The Forward reported this month that presidential candidates and major Muslim American organizations were keeping each other at arms’ length. Today, The Washington Post says questions about Islam keep dogging Barack Obama, who, in fact, is a member of an ultra-liberal Christian church.
In his speeches and often on the Internet, the part of Sen. Barack Obama’s biography that gets the most attention is not his race but his connections to the Muslim world.
Since declaring his candidacy for president in February, Obama, a member of a congregation of the United Church of Christ in Chicago, has had to address assertions that he is a Muslim or that he had received training in Islam in Indonesia, where he lived from ages 6 to 10. While his father was an atheist and his mother did not practice religion, Obama’s stepfather did occasionally attend services at a mosque there.
Despite his denials, rumors and e-mails circulating on the Internet continue to allege that Obama (D-Ill.) is a Muslim, a “Muslim plant” in a conspiracy against America, and that, if elected president, he would take the oath of office using a Koran, rather than a Bible, as did Rep. Keith Ellison (D-Minn.), the only Muslim in Congress, when he was sworn in earlier this year.

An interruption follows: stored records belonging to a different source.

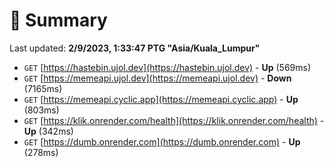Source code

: # 📖 Summary
Last updated: **2/9/2023, 1:33:47 PTG "Asia/Kuala_Lumpur"**

- `GET` [https://hastebin.ujol.dev](https://hastebin.ujol.dev) - **Up** (569ms)
- `GET` [https://memeapi.ujol.dev](https://memeapi.ujol.dev) - **Down** (7165ms)
- `GET` [https://memeapi.cyclic.app](https://memeapi.cyclic.app) - **Up** (803ms)
- `GET` [https://klik.onrender.com/health](https://klik.onrender.com/health) - **Up** (342ms)
- `GET` [https://dumb.onrender.com](https://dumb.onrender.com) - **Up** (278ms)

In campaign appearances, Obama regularly mentions his time living and attending school in Indonesia, and the fact that his paternal grandfather, a Kenyan farmer, was a Muslim. Obama invokes these facts as part of his case that he is prepared to handle foreign policy, despite having been in the Senate for only three years, and that he would literally bring a new face to parts of the world where the United States is not popular.

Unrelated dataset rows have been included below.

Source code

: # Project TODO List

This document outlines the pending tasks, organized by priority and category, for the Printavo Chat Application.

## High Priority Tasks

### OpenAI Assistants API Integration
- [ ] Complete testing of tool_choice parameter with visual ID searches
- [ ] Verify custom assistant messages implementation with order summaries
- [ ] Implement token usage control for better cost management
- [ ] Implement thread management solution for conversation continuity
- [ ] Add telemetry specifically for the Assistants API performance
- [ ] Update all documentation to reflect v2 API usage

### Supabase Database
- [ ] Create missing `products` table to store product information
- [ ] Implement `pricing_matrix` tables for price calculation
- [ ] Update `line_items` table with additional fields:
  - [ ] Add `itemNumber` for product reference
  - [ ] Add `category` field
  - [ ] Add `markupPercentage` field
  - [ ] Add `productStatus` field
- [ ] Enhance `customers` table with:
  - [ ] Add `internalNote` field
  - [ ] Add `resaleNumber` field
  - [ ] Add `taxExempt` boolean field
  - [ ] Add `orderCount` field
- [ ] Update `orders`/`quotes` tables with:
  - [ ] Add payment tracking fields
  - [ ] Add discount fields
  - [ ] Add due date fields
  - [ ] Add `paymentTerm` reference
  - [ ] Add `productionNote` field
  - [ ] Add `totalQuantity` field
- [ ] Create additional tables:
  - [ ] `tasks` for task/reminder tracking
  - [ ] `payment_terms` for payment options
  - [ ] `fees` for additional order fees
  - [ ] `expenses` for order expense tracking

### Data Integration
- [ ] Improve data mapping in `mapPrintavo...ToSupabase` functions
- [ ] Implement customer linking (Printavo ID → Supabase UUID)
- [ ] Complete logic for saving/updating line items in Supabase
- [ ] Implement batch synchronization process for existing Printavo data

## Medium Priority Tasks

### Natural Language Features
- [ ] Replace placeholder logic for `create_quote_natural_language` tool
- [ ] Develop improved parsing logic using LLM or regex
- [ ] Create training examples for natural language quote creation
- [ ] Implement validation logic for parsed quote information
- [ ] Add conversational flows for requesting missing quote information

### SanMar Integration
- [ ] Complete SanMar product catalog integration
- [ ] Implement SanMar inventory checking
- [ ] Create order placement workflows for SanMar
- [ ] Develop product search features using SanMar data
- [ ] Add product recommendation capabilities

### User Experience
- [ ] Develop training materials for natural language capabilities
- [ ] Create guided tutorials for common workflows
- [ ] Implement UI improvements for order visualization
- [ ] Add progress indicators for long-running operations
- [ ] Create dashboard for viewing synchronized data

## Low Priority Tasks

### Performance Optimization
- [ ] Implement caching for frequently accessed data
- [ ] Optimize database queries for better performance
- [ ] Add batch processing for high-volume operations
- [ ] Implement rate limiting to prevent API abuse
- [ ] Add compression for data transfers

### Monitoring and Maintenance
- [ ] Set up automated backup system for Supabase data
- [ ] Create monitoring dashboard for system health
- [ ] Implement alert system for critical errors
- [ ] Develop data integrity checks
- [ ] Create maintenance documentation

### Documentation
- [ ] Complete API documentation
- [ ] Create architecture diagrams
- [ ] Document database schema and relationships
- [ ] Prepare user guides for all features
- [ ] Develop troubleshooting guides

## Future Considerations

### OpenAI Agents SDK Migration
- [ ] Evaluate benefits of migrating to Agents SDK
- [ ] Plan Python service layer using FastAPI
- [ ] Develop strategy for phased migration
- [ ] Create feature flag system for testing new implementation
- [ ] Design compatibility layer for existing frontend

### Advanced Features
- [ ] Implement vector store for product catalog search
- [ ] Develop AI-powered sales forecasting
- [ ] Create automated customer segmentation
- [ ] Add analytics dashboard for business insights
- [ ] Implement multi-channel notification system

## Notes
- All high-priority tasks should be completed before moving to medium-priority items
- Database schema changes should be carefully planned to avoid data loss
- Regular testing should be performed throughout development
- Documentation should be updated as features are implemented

The son of a white woman from Kansas and a black man from Kenya, Obama was born and spent much of his childhood in Hawaii, and he talks more about his multicultural background than he does about the possibility of being the first African American president, in marked contrast to Sen. Hillary Rodham Clinton (D-N.Y.), who mentions in most of her stump speeches the prospect of her becoming the first woman to serve as president.
“A lot of my knowledge about foreign affairs is not what I just studied in school. It’s actually having the knowledge of how ordinary people in these other countries live,” he said earlier this month in Clarion, Iowa.

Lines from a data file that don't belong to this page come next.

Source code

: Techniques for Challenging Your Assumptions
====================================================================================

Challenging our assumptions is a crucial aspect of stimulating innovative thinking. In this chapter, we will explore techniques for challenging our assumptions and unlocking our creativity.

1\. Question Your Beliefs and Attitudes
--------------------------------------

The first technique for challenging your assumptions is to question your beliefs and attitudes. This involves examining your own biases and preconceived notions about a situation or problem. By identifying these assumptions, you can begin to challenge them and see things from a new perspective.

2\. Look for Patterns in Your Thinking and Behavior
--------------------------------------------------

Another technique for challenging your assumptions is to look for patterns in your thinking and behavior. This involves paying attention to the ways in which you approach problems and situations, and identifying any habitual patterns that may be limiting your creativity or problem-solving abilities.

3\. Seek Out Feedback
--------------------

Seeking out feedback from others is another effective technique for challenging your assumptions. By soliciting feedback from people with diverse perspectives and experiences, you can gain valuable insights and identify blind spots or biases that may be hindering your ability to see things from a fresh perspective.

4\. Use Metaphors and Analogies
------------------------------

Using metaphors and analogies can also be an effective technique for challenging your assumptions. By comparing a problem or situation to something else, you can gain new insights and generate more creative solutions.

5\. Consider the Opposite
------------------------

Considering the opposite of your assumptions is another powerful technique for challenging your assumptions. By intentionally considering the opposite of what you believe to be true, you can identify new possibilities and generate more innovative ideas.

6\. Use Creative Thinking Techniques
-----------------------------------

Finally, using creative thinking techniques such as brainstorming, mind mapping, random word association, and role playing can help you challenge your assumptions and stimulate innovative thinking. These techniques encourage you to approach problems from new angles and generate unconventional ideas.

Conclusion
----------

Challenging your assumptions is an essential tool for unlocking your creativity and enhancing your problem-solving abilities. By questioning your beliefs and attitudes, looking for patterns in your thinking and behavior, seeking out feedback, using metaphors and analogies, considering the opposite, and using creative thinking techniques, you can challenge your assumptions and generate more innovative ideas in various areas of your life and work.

“The day I’m inaugurated, I think this country looks at itself differently, but the world also looks at America differently,” he told another Iowa crowd. “Because I’ve got a grandmother who lives in a little village in Africa without running water or electricity; because I grew up for part of my formative years in Southeast Asia in the largest Muslim country on Earth.”
While considerable attention during the campaign has focused on the anti-Mormon feelings aroused by former Massachusetts governor Mitt Romney (R), polls have also shown rising hostility toward Muslims in politics. It is not clear whether that negative sentiment will affect someone who has lived in a Muslim country but does not practice Islam.